TASK GOAL: Check each line of the entries below for the word "important", and copy the lines that have it.

SOURCE MATERIAL:
- Opening Delimiter -

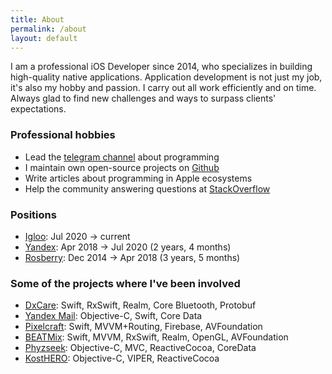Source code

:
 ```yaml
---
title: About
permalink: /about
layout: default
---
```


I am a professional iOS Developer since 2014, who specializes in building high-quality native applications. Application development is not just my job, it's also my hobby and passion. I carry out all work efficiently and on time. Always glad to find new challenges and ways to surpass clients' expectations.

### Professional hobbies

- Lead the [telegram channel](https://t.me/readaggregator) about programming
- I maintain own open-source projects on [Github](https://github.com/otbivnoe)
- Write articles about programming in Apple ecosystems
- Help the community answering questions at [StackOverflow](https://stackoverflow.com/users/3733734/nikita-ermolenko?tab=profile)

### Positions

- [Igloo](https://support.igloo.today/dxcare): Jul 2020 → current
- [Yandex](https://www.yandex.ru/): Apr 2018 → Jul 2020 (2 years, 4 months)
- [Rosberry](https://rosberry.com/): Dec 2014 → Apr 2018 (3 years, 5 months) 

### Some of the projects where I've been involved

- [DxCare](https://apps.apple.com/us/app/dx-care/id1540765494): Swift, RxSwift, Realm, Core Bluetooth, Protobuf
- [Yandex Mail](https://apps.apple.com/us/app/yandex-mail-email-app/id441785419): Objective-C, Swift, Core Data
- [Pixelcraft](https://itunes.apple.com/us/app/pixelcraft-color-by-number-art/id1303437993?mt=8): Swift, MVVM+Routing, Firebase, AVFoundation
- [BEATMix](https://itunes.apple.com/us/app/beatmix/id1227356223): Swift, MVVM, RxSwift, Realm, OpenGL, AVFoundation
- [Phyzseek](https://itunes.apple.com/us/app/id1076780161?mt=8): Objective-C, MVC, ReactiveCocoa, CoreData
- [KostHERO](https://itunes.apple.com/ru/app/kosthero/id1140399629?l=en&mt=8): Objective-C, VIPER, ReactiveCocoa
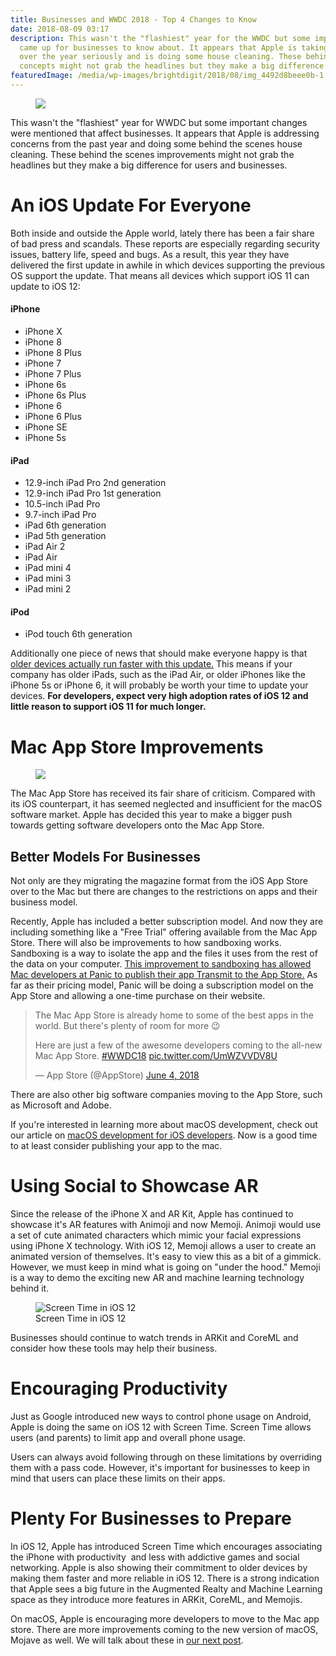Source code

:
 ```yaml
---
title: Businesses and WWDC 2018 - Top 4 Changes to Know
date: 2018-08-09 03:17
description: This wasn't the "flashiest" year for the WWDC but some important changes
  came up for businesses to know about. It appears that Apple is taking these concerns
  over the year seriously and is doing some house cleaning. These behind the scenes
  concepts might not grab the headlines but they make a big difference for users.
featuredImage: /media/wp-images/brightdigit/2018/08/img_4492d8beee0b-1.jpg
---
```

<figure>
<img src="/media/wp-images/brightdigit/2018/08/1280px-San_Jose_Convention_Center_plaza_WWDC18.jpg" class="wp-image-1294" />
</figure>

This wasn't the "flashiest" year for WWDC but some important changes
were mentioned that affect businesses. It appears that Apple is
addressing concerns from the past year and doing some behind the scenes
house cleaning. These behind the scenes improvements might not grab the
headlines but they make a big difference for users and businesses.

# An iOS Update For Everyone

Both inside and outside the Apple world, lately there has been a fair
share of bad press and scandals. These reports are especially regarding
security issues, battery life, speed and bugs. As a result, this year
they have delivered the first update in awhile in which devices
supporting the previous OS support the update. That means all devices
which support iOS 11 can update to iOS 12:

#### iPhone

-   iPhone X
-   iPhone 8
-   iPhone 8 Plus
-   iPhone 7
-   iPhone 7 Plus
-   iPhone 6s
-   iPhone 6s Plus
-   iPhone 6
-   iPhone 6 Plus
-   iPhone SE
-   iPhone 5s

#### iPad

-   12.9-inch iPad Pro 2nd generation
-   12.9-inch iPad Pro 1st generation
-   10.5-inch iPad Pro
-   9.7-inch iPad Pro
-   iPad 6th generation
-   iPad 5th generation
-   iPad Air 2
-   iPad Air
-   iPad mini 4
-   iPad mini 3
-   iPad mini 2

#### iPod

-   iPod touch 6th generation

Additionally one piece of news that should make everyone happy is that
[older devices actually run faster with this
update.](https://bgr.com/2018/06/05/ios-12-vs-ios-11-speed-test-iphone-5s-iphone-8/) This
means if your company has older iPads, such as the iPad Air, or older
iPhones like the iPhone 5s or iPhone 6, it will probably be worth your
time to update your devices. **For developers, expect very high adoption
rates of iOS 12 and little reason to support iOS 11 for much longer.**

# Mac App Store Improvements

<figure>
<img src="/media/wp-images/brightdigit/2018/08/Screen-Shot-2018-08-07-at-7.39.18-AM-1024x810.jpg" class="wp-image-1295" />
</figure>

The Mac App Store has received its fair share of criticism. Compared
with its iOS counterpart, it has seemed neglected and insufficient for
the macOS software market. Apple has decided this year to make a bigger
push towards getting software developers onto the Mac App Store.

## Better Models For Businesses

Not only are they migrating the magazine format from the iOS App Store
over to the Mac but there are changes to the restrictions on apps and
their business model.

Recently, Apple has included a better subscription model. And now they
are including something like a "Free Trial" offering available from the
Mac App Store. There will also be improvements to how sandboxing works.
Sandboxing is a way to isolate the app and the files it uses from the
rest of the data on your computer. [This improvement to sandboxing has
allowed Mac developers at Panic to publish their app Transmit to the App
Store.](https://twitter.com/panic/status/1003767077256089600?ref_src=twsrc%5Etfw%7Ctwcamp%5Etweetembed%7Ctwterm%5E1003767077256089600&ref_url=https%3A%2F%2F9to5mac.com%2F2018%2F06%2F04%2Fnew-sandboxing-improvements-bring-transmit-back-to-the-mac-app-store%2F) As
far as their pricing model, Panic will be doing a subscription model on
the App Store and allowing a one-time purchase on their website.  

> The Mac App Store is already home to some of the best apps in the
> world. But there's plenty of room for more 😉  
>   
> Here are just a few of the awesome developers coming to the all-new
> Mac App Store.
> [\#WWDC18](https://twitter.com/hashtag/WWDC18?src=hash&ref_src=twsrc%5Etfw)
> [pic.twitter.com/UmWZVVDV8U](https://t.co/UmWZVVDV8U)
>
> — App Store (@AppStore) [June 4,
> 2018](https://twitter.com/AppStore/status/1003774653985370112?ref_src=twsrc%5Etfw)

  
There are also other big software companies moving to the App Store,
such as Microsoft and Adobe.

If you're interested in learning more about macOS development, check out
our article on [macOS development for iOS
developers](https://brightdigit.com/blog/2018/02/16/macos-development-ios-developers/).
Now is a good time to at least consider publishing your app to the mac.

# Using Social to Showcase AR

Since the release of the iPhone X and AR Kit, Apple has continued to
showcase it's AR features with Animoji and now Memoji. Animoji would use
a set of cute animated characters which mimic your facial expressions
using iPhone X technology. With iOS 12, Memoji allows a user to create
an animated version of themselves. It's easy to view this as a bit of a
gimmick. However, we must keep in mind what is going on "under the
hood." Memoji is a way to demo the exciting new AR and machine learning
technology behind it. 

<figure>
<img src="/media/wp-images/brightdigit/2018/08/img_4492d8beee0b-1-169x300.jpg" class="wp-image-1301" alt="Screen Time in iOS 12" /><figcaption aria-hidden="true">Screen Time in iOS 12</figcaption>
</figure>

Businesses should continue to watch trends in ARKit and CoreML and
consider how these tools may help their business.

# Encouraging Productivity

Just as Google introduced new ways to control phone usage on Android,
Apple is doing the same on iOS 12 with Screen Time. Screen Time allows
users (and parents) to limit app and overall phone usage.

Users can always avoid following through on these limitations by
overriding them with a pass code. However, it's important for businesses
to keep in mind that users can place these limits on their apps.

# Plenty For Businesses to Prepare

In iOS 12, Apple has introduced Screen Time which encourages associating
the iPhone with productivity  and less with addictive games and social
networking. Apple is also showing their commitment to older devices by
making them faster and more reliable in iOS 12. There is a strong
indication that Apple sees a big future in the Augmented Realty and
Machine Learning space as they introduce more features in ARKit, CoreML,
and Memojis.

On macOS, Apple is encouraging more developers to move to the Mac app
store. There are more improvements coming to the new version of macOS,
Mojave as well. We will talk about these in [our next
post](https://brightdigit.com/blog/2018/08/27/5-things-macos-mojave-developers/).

- Closing Delimiter -

EXERCISE SOLUTION:
description: This wasn't the "flashiest" year for the WWDC but some important changes
This wasn't the "flashiest" year for WWDC but some important changes
overriding them with a pass code. However, it's important for businesses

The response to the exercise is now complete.